◆ DATA TO PROCESS ◆

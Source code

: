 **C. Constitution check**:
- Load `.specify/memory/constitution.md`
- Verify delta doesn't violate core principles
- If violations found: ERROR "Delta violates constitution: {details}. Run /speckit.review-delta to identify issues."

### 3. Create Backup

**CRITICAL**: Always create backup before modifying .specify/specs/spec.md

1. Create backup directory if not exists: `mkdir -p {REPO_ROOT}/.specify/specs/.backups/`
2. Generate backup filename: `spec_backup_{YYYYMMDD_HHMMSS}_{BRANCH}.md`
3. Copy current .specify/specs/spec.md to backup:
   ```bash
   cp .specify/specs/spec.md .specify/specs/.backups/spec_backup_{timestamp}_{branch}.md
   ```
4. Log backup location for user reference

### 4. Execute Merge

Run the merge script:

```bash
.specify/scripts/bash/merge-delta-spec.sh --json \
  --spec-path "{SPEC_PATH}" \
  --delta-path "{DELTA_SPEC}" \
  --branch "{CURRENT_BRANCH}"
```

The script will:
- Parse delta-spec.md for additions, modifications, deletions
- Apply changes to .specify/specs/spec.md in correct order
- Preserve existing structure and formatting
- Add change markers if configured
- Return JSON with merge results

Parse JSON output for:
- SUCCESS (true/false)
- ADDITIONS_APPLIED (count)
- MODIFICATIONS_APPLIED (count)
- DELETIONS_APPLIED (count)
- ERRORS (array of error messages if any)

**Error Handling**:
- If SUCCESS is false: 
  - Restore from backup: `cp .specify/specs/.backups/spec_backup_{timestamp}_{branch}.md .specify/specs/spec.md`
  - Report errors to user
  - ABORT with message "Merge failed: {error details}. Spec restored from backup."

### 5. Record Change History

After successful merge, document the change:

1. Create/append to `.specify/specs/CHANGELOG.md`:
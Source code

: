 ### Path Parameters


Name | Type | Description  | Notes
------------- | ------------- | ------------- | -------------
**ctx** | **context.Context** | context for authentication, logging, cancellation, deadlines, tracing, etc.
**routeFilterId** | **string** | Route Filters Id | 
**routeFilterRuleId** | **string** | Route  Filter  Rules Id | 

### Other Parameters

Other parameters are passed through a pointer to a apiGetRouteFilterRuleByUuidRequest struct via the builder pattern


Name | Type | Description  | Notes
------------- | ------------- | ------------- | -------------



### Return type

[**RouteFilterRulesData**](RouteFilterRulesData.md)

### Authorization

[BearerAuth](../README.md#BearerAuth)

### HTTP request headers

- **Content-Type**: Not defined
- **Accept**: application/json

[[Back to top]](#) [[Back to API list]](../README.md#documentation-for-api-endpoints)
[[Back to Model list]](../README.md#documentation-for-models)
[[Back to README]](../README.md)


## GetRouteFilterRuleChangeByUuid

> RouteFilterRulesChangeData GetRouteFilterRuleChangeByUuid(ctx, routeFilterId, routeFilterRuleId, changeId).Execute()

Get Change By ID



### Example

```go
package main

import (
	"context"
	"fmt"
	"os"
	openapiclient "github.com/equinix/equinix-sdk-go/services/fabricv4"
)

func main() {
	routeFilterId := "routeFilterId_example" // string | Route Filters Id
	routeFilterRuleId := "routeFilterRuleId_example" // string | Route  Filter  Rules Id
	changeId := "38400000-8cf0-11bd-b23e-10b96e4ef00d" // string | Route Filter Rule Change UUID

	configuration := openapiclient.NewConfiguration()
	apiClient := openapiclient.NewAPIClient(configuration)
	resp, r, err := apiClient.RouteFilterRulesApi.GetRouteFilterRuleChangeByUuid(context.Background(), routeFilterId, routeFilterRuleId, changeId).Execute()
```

◆ TASK ITEM ◆
All records are to be written out exactly.

◆ REPLY TO THE TASK ◆
Source code

: **C. Constitution check**:
- Load `.specify/memory/constitution.md`
- Verify delta doesn't violate core principles
- If violations found: ERROR "Delta violates constitution: {details}. Run /speckit.review-delta to identify issues."

### 3. Create Backup

**CRITICAL**: Always create backup before modifying .specify/specs/spec.md

1. Create backup directory if not exists: `mkdir -p {REPO_ROOT}/.specify/specs/.backups/`
2. Generate backup filename: `spec_backup_{YYYYMMDD_HHMMSS}_{BRANCH}.md`
3. Copy current .specify/specs/spec.md to backup:
   ```bash
   cp .specify/specs/spec.md .specify/specs/.backups/spec_backup_{timestamp}_{branch}.md
   ```
4. Log backup location for user reference

### 4. Execute Merge

Run the merge script:

```bash
.specify/scripts/bash/merge-delta-spec.sh --json \
  --spec-path "{SPEC_PATH}" \
  --delta-path "{DELTA_SPEC}" \
  --branch "{CURRENT_BRANCH}"
```

The script will:
- Parse delta-spec.md for additions, modifications, deletions
- Apply changes to .specify/specs/spec.md in correct order
- Preserve existing structure and formatting
- Add change markers if configured
- Return JSON with merge results

Parse JSON output for:
- SUCCESS (true/false)
- ADDITIONS_APPLIED (count)
- MODIFICATIONS_APPLIED (count)
- DELETIONS_APPLIED (count)
- ERRORS (array of error messages if any)

**Error Handling**:
- If SUCCESS is false: 
  - Restore from backup: `cp .specify/specs/.backups/spec_backup_{timestamp}_{branch}.md .specify/specs/spec.md`
  - Report errors to user
  - ABORT with message "Merge failed: {error details}. Spec restored from backup."

### 5. Record Change History

After successful merge, document the change:

1. Create/append to `.specify/specs/CHANGELOG.md`:
Source code

: ### Path Parameters


Name | Type | Description  | Notes
------------- | ------------- | ------------- | -------------
**ctx** | **context.Context** | context for authentication, logging, cancellation, deadlines, tracing, etc.
**routeFilterId** | **string** | Route Filters Id | 
**routeFilterRuleId** | **string** | Route  Filter  Rules Id | 

### Other Parameters

Other parameters are passed through a pointer to a apiGetRouteFilterRuleByUuidRequest struct via the builder pattern


Name | Type | Description  | Notes
------------- | ------------- | ------------- | -------------



### Return type

[**RouteFilterRulesData**](RouteFilterRulesData.md)

### Authorization

[BearerAuth](../README.md#BearerAuth)

### HTTP request headers

- **Content-Type**: Not defined
- **Accept**: application/json

[[Back to top]](#) [[Back to API list]](../README.md#documentation-for-api-endpoints)
[[Back to Model list]](../README.md#documentation-for-models)
[[Back to README]](../README.md)


## GetRouteFilterRuleChangeByUuid

> RouteFilterRulesChangeData GetRouteFilterRuleChangeByUuid(ctx, routeFilterId, routeFilterRuleId, changeId).Execute()

Get Change By ID



### Example

```go
package main

import (
	"context"
	"fmt"
	"os"
	openapiclient "github.com/equinix/equinix-sdk-go/services/fabricv4"
)

func main() {
	routeFilterId := "routeFilterId_example" // string | Route Filters Id
	routeFilterRuleId := "routeFilterRuleId_example" // string | Route  Filter  Rules Id
	changeId := "38400000-8cf0-11bd-b23e-10b96e4ef00d" // string | Route Filter Rule Change UUID

	configuration := openapiclient.NewConfiguration()
	apiClient := openapiclient.NewAPIClient(configuration)
	resp, r, err := apiClient.RouteFilterRulesApi.GetRouteFilterRuleChangeByUuid(context.Background(), routeFilterId, routeFilterRuleId, changeId).Execute()
```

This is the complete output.